Take each line of the records below that contains the string "britishnewspaperarchive" and copy it.

Records contained in a dataset:
----
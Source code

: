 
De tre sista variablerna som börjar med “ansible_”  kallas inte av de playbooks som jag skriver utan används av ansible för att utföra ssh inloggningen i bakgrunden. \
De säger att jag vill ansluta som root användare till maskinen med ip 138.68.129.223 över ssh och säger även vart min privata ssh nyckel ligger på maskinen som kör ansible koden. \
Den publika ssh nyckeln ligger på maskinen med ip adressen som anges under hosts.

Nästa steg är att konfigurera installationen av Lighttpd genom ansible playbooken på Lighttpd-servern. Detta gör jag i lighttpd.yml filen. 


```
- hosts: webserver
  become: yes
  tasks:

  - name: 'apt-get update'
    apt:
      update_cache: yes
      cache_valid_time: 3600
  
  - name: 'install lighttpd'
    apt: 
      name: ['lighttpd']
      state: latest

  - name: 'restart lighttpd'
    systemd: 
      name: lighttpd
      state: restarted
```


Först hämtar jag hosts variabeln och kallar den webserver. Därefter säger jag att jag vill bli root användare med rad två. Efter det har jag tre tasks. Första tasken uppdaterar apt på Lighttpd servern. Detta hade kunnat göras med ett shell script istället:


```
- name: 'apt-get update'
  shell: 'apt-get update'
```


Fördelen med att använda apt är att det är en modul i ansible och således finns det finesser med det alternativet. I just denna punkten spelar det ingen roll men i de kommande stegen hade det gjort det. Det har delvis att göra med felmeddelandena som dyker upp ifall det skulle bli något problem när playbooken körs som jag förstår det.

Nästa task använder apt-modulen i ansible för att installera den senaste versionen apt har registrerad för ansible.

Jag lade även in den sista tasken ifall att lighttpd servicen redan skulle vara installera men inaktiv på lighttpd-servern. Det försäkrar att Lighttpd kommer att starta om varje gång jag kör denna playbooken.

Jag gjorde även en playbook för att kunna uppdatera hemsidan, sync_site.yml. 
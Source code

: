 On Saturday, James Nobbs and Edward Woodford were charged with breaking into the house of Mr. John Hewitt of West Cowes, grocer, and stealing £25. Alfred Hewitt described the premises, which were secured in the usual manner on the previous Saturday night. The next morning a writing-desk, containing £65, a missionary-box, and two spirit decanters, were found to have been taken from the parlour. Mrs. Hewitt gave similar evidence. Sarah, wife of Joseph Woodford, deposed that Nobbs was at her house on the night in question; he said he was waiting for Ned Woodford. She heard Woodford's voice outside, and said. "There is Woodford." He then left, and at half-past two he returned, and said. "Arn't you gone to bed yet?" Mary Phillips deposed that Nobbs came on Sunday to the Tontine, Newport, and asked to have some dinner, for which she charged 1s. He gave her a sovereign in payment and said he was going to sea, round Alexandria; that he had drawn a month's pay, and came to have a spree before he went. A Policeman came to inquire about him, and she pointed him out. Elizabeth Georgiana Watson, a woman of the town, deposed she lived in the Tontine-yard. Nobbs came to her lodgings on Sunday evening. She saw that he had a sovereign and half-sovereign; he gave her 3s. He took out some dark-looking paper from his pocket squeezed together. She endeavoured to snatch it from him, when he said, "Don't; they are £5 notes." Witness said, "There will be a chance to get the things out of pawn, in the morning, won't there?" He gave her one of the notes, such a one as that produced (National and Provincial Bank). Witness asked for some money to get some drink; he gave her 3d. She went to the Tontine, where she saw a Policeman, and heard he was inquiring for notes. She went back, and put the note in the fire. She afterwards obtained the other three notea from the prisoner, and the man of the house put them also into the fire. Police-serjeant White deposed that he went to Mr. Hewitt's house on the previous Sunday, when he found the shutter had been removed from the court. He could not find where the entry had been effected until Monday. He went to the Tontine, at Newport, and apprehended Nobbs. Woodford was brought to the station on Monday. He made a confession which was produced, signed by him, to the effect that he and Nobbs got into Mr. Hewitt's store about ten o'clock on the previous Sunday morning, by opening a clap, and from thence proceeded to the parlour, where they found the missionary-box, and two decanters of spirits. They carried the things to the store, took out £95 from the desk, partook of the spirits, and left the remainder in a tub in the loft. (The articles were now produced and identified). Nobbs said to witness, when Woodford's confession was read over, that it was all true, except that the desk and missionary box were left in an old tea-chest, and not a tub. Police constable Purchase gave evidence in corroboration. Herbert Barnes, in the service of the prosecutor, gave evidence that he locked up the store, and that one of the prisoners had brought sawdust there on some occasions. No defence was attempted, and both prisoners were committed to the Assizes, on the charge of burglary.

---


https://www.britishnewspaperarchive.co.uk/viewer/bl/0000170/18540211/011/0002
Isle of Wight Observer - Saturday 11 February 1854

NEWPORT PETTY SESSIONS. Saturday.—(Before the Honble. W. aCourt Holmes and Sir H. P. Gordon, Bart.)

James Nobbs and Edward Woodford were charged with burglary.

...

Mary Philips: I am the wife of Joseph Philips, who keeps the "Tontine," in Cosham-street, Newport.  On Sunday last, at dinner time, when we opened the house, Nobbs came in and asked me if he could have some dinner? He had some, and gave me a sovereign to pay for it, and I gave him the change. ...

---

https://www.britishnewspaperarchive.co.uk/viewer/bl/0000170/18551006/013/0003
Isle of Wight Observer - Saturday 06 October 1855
----
_RESPONSE TO THIS EXERCISE_.
https://www.britishnewspaperarchive.co.uk/viewer/bl/0000170/18540211/011/0002
https://www.britishnewspaperarchive.co.uk/viewer/bl/0000170/18551006/013/0003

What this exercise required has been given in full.